In any case, I was pleasantly surprised to discover that this 7″ existed, pairing two of the best songs from Mangione’s sought-after Diana In the Autumn Wind album. I’m not sure how jazz fans originally responded to this album back when it dropped – all said, it’s a pretty damn good jazz-funk effort (though of course, this is precisely what many purists in the ’60s would have likely hated about it).
Like many, the song that turned me onto the title track was Slum Village’s “Fall In Love,” circa 2000:1
Slum Village: Fall In Love
From Fantastic Vol. 2 (Good Vibe, 2000)
As it turns out, I’d have to guess Dilla was up on this album at least two years prior since he was part of the Ummah team that produced ATCQ’s The Love Movement and therefore, likely would have had a hand in sampling from Mangione’s album for “Pad and Pen.”
Two years later and the album suddenly appeared on three different albums by three different artists (including Slum V). Ghostface was the first that year to get a Mangione-sampled track to market. Then, by early summer, People Under the Stairs followed suit, using two songs from Diana to make two different tracks, including this:
People Under the Stairs: Fredly Advice (hidden track)

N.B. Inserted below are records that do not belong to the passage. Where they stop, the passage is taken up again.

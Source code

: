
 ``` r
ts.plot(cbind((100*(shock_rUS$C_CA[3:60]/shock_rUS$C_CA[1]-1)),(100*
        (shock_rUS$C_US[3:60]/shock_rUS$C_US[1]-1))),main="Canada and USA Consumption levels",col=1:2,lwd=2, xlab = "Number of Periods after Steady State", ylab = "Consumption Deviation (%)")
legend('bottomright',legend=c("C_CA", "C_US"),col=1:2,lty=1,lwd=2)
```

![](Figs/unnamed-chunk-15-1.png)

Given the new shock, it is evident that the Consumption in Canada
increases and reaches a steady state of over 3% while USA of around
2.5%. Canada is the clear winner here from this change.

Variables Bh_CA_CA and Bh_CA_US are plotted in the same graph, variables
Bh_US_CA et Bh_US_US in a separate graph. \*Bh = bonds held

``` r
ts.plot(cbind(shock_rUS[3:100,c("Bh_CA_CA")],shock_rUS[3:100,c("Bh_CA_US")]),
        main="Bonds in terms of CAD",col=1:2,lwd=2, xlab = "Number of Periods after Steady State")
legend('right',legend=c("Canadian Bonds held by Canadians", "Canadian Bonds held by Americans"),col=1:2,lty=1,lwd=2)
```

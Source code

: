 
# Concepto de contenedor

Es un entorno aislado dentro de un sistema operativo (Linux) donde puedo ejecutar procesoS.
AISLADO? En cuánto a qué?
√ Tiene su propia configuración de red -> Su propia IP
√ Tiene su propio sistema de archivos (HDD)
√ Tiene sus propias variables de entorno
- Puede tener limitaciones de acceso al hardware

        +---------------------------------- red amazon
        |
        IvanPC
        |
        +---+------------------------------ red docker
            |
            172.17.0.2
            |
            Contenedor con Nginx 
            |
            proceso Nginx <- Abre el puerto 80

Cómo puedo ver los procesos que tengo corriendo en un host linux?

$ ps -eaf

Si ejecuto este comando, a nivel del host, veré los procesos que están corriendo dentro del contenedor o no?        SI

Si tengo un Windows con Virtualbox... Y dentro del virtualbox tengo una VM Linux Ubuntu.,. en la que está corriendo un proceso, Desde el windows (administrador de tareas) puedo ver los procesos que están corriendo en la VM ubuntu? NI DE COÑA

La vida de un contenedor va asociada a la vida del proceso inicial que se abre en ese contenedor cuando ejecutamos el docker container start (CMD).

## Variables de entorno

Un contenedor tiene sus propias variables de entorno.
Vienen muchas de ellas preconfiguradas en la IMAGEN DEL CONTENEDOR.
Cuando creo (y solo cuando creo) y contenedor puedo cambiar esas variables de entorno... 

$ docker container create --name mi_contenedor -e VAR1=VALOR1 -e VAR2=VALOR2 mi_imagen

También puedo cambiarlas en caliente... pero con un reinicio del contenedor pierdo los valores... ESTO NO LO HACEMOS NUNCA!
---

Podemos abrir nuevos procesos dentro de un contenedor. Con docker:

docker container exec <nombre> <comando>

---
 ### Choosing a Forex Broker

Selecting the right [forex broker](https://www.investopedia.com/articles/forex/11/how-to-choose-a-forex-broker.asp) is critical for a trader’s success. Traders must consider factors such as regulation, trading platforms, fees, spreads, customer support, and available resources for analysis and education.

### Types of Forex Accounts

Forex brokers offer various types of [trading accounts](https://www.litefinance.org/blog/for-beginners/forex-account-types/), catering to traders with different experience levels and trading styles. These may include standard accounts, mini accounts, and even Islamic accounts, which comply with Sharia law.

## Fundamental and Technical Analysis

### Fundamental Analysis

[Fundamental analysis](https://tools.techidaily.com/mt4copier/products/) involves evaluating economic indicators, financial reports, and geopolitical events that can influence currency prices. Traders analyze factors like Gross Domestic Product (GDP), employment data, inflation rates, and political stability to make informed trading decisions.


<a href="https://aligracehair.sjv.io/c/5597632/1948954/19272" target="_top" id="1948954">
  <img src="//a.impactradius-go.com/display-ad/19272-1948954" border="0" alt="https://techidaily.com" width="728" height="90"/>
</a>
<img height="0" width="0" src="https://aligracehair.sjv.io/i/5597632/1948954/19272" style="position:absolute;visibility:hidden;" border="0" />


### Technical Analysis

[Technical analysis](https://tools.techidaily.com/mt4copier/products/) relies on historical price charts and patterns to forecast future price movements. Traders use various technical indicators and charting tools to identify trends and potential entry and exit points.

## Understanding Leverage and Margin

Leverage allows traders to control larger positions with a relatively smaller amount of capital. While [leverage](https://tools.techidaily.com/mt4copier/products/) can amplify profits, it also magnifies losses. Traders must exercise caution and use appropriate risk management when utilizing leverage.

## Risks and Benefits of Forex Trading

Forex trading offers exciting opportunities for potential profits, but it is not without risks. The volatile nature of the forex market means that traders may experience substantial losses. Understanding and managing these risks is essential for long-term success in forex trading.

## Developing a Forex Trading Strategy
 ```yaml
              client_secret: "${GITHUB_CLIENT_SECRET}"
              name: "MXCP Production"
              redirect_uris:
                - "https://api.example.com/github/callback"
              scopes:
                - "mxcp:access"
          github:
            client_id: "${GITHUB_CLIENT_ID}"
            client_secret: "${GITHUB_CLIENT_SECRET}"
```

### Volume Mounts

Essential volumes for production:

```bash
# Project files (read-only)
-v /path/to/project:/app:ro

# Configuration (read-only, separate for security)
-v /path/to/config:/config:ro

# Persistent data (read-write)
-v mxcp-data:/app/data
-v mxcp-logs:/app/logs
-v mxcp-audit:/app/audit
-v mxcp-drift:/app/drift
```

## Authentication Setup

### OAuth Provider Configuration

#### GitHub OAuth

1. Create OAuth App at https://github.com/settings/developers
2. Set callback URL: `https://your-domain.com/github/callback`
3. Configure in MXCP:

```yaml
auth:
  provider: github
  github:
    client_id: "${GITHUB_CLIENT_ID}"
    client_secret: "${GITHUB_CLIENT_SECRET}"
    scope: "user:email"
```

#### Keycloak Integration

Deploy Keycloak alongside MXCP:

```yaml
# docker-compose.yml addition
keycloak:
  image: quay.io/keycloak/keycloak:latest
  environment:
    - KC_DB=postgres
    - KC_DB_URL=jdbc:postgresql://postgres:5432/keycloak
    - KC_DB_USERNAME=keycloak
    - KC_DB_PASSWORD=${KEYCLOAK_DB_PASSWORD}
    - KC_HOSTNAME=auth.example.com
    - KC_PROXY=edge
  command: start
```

From Question In The Form Of An Answer (Om, 2000)2
Then, years later, when Carlos Nino and Miguel Atwood-Ferguson were prepping the Suite for Ma Dukes, they riffed on “Diana” for their interpolation of “Fall In Love”:
Carlos Nino and Miguel Atwood-Ferguson: Fall In Love
From Suite for Ma Dukes (Mochilla, 2009)
Dilla managed to revisit this same song three years later when he looped a different part for the Jaylib project:
Jaylib: The Official
From Champion Sound (Stones Throw, 2003)3
Personally, it’s hard to beat S.V.’s “Fall In Love” as the best flip of it but I do commend Dilla and Madlib for taking another part of the song and totally making it work for “The Official.” What say you?
Far as I know, no one’s bothered to work with “The XIth Commandment” but pretty damn tasty with all that electric piano and snappy drum work, plus that unexpected bridge section with the piped in applause noise.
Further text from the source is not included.